Before breaking ground on its filtration plant, Tacoma Water had to make a big decision: whether to go traditional or progressive in the design and construction phase of the plant.

“Design, bid, build” is the traditional process for public projects. Through it, each piece of a project is separate, with little or no crossover between designers, builders and operators. There was also a relatively new way to deliver a public works project: the general contractor/construction manager (GC/CM) method. With it, a general contractor is selected based on qualifications early in the design process to collaboratively develop and discuss the project’s cost, schedule and constructability.

After a rigorous preparation process, Tacoma Water received permission from the state to use the GC/CM route. And from start to finish, the benefits have been significant.

 

Layout

One of the first challenges to tackle using the GC/CM method was the facility’s layout. With a relatively small site and one where the existing water treatment facility was already running, putting things in the right place was like a puzzle. The original concept suggested buildings be sited in a way that would require two tower cranes for construction. But having the builder (Hoffman Construction) involved early meant they had the opportunity to suggest shifting buildings around, the result requiring only one crane.

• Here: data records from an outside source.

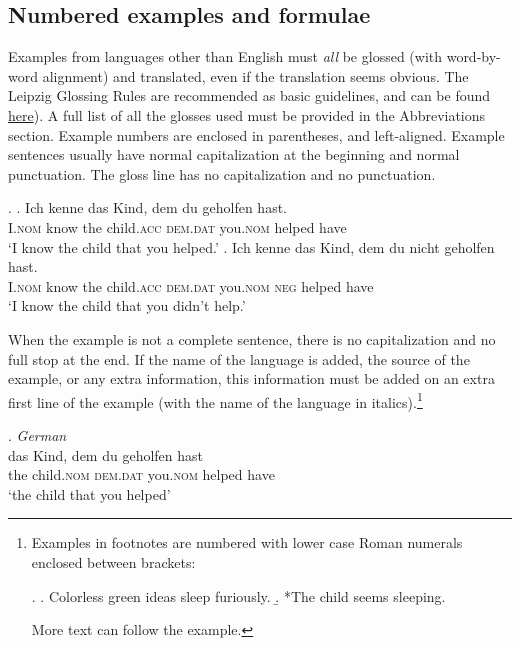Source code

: \documentclass[charis,linguex]{glossa}
\begin{document}
\subsection{Numbered examples and formulae}

Examples from languages other than English must \emph{all} be glossed (with word-by-word alignment) and translated, even if the translation seems obvious. The Leipzig Glossing Rules are recommended as basic guidelines, and can be found \href{http://www.eva.mpg.de/lingua/resources/glossing-rules.php}{here}). A full list of all the glosses used must be provided in the Abbreviations section. Example numbers are enclosed in parentheses, and left-aligned. Example sentences usually have normal capitalization at the beginning and normal punctuation. The gloss line has no capitalization and no punctuation. 

\ex. \ag. Ich   kenne das Kind, dem du geholfen hast.\\
I.\textsc{nom} know the child.\textsc{acc} \textsc{dem.dat} you.\textsc{nom} helped have\\
\glt `I know the child that you helped.'
\bg. Ich kenne das Kind, dem du nicht geholfen hast. \\
I.\textsc{nom} know  the child.\textsc{acc} \textsc{dem.dat} you.\textsc{nom} \textsc{neg} helped   have\\
\glt `I know the child that you didn’t help.’

When the example is not a complete sentence, there is no capitalization and no full stop at the end. If the name of the language is added, the source of the example, or any extra information, this information must be added on an extra first line of the example (with the name of the language in italics).\footnote{Examples in footnotes are numbered with lower case Roman numerals enclosed between brackets:

\ex.
\a. Colorless green ideas sleep furiously.
\b. *The child seems sleeping.

More text can follow the example.}

\ex. \textit{German} \citep{coetsem:2000}\\ %
\gll das Kind, dem du geholfen hast\\  %
the child.\textsc{nom} \textsc{dem.dat} you.\textsc{nom}  helped have\\ %
\glt `the child that you helped' %
\end{document}
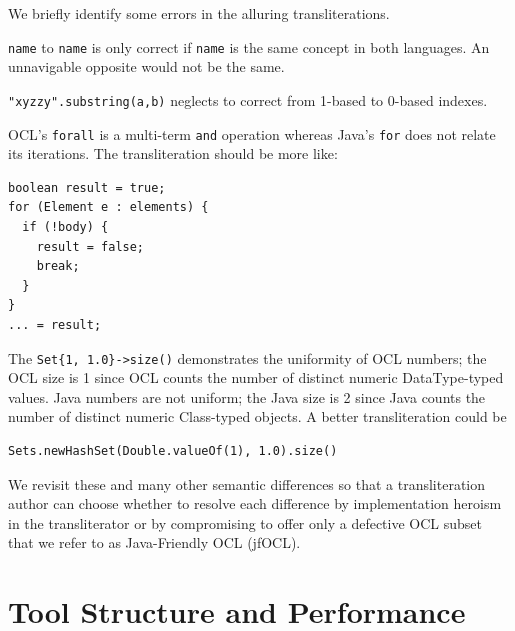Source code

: \documentclass[sigconf]{acmart}
\begin{document}
We briefly identify some errors in the alluring transliterations.

\verb|name| to \verb|name| is only correct if \verb|name| is the same concept in both languages. An unnavigable opposite would not be the same.

\verb|"xyzzy".substring(a,b)| neglects to correct from 1-based to 0-based indexes.

OCL's \verb|forall| is a multi-term \verb|and| operation whereas Java's \verb|for| does not relate its iterations. The transliteration should be more like:

\begin{verbatim}
boolean result = true;
for (Element e : elements) {
  if (!body) {
    result = false;
    break;
  }
}
... = result;
\end{verbatim} 

The \verb|Set{1, 1.0}->size()| demonstrates the uniformity of OCL numbers; the OCL size is 1 since OCL counts the number of distinct numeric DataType-typed  values. Java numbers are not uniform; the Java size is 2 since Java counts the number of distinct numeric Class-typed objects. A better transliteration could be

\begin{verbatim}
Sets.newHashSet(Double.valueOf(1), 1.0).size()
\end{verbatim} 

We revisit these and many other semantic differences so that a transliteration author can choose whether to resolve each difference by implementation heroism in the transliterator or by compromising to offer only a defective OCL subset that we refer to as Java-Friendly OCL (jfOCL).





\section{Tool Structure and Performance}\label{Tool Structure}
\end{document}
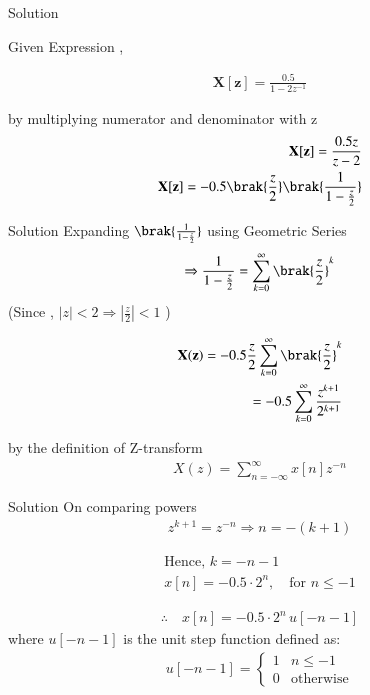 \documentclass{beamer}
\begin{document}
\begin{frame}{Solution}


Given Expression , 


\begin{align}
    \mathbf{X[z]} = \frac{0.5}{1 - 2 z ^{-1}} 
\end{align}

by multiplying numerator and denominator with z 
\begin{align}
    \mathbf{X[z]} = \frac{0.5z}{z-2} \\
    \mathbf{X[z]} = -0.5\brak{\frac{z}{2}}\brak{\frac{1}{1-\frac{z}{2}}}
\end{align}
\end{frame}

\begin{frame}{Solution}
Expanding $\brak{\frac{1}{1-\frac{z}{2}}}$ using Geometric Series
\begin{align}
\Rightarrow \frac{1}{1 - \frac{z}{2}} = \sum_{k=0}^{\infty} \brak{\frac{z}{2}}^k
\end{align}
(Since , $|z| < 2  \Rightarrow   |\frac{z}{2}| < 1 $ )

\begin{align}
\mathbf{X(z)} = -0.5  \frac{z}{2} \sum_{k=0}^{\infty} \brak{\frac{z}{2}}^k \\
= -0.5 \sum_{k=0}^{\infty} \frac{z^{k+1}}{2^{k+1}}
\end{align}

by the definition of Z-transform 
\begin{align}
X(z) = \sum_{n=-\infty}^{\infty} x[n] z^{-n}
\end{align}



\end{frame}

\begin{frame}{Solution}
On comparing powers
\begin{align}
z^{k+1} = z^{-n} \Rightarrow n = -(k+1)
\end{align}

\begin{align}
\text{Hence, } k = -n - 1 \\
x[n] = -0.5 \cdot 2^n, \quad \text{for } n \le -1
\end{align}

\begin{align}
\therefore \quad 
x[n] = -0.5 \cdot 2^n \, u[-n-1]
\end{align}
where $u[-n-1]$ is the unit step function defined as:
\begin{align}
u[-n-1] = \begin{cases} 
1 & n \leq -1 \\ 
0 & \text{otherwise} 
\end{cases}
\end{align}
\end{frame}
\end{document}
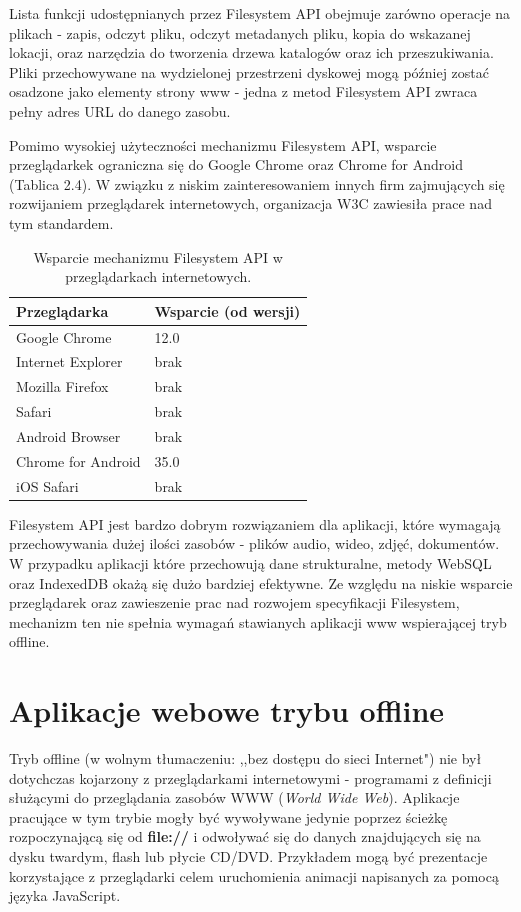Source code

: Lista funkcji udostępnianych przez Filesystem API obejmuje zarówno operacje na plikach - zapis, odczyt pliku, odczyt metadanych pliku, kopia do wskazanej lokacji, oraz narzędzia do tworzenia drzewa katalogów oraz ich przeszukiwania. Pliki przechowywane na wydzielonej przestrzeni dyskowej mogą później zostać osadzone jako elementy strony www - jedna z metod Filesystem API zwraca pełny adres URL do danego zasobu.

Pomimo wysokiej użyteczności mechanizmu Filesystem API, wsparcie przeglądarkek ograniczna się do Google Chrome oraz Chrome for Android (Tablica 2.4). W związku z niskim zainteresowaniem innych firm zajmujących się rozwijaniem przeglądarek internetowych, organizacja W3C zawiesiła prace nad tym standardem.

\begin{table}[h]
\centering
    \begin{tabular}{ | p{8cm} | p{6cm} | }
    \hline
    \textbf{Przeglądarka} & \textbf{Wsparcie (od wersji)} \\ \hline
	Google Chrome & 12.0
	\\ \hline
	Internet Explorer & brak
	\\ \hline
	Mozilla Firefox & brak
	\\ \hline
	Safari & brak
	\\ \hline
	Android Browser & brak
	\\ \hline
	Chrome for Android & 35.0
	\\ \hline
	iOS Safari & brak
	\\ \hline
    \end{tabular}
	\caption{Wsparcie mechanizmu Filesystem API w przeglądarkach internetowych.}
\end{table}

Filesystem API jest bardzo dobrym rozwiązaniem dla aplikacji, które wymagają przechowywania dużej ilości zasobów - plików audio, wideo, zdjęć, dokumentów. W przypadku aplikacji które przechowują dane strukturalne, metody WebSQL oraz IndexedDB okażą się dużo bardziej efektywne. Ze względu na niskie wsparcie przeglądarek oraz zawieszenie prac nad rozwojem specyfikacji Filesystem, mechanizm ten nie spełnia wymagań stawianych aplikacji www wspierającej tryb offline.

\section{Aplikacje webowe trybu offline}
\label{sec:appWebOff}

Tryb offline\cite{whatOffline} (w wolnym tłumaczeniu: ,,bez dostępu do sieci Internet") nie był dotychczas kojarzony z przeglądarkami internetowymi - programami z definicji służącymi do przeglądania zasobów WWW (\emph{World Wide Web}). Aplikacje pracujące w tym trybie mogły być wywoływane jedynie poprzez ścieżkę rozpoczynającą się od \textbf{file://} i odwoływać się do danych znajdujących się na dysku twardym, flash lub płycie CD/DVD. Przykładem mogą być prezentacje korzystające z przeglądarki celem uruchomienia animacji napisanych za pomocą języka JavaScript.

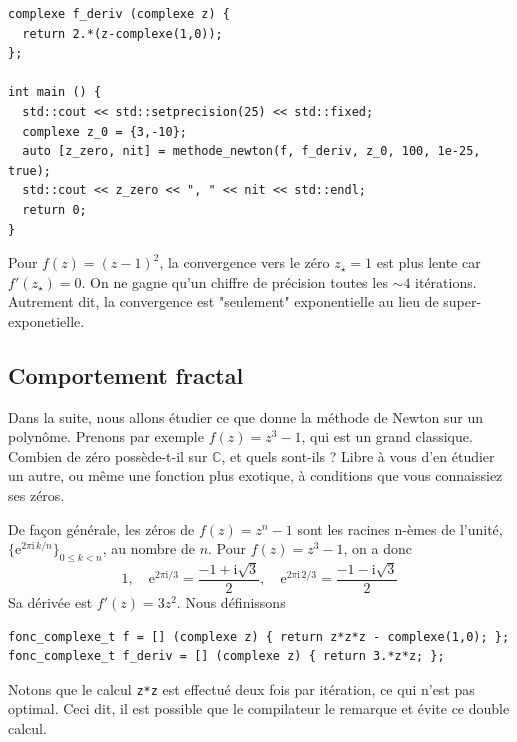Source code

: \documentclass{book}
\newcommand{\inline}[1]{\texttt{#1}}
\begin{document}
\begin{correction}
\begin{verbatim}
complexe f_deriv (complexe z) {
  return 2.*(z-complexe(1,0));
};

int main () {
  std::cout << std::setprecision(25) << std::fixed;
  complexe z_0 = {3,-10};
  auto [z_zero, nit] = methode_newton(f, f_deriv, z_0, 100, 1e-25, true);
  std::cout << z_zero << ", " << nit << std::endl;
  return 0;
}
\end{verbatim}

Pour $f(z)=(z-1)^2$, la convergence vers le zéro $z_\star=1$ est plus lente car $f'(z_\star) = 0$. On ne gagne qu'un chiffre de précision toutes les $\sim 4$ itérations. Autrement dit, la convergence est "seulement" exponentielle au lieu de super-exponetielle.
\end{correction}


\subsection{Comportement fractal}

Dans la suite, nous allons étudier ce que donne la méthode de Newton sur un polynôme. Prenons par exemple $f(z)=z^3-1$, qui est un grand classique. Combien de zéro possède-t-il sur $\mathbb{C}$, et quels sont-ils ? Libre à vous d'en étudier un autre, ou même une fonction plus exotique, à conditions que vous connaissiez ses zéros.\\

\begin{correction}
De façon générale, les zéros de $f(z)=z^n-1$ sont les racines n-èmes de l'unité, $\{ \mathrm{e}^{2\pi \mathrm{i}\,k/n} \}_{0\leq k < n}$, au nombre de $n$. Pour $f(z)=z^3-1$, on a donc
  \begin{equation*}
  1,\quad \mathrm{e}^{2\pi \mathrm{i}/3}=\frac{-1+\mathrm{i}\sqrt{3}}{2},\quad \mathrm{e}^{2\pi \mathrm{i}\,2/3}=\frac{-1-\mathrm{i}\sqrt{3}}{2}
  \end{equation*}
Sa dérivée est $f'(z)=3 z^2$. Nous définissons
\begin{verbatim}
fonc_complexe_t f = [] (complexe z) { return z*z*z - complexe(1,0); };
fonc_complexe_t f_deriv = [] (complexe z) { return 3.*z*z; };
\end{verbatim}
Notons que le calcul \inline{z*z} est effectué deux fois par itération, ce qui n'est pas optimal. Ceci dit, il est possible que le compilateur le remarque et évite ce double calcul.
\end{correction}
\end{document}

Valuable suggestions also came from Tacoma Water employees. A water treatment operations supervisor suggested repurposing a 10-million-gallon water storage tank for cleaning the filters or for use as an emergency water supply. The suggestion replaced the need for a new storage tank and pumps, and saved $2 million. 

Another savings came from having an independent group run two value engineering sessions during design. In that time, experts analyze the design and examine options to bring more value. That was when repurposing the tank was evaluated, along with other ideas and modifications that saved about $10 million.

 

Project of a Lifetime

The looming question during the planning and construction was how to tackle the challenge of running an existing facility while building a new one.

With two pipes that run water out, the decision was to run both unfiltered and filtered water for a time. That required moving our chlorine feed system in order to install a new one, move the fiber optics and electrical – all while giving our customers, good, clean uninterrupted water.

Tacoma Water engineers and plant operators ran a pilot plant on site while the new design was underway. Findings from that were incorporated into the facility, which started providing some filtered water on Dec. 16, 2014. By Jan. 15, 2015, all of the water supplied from the Green River became fully filtered.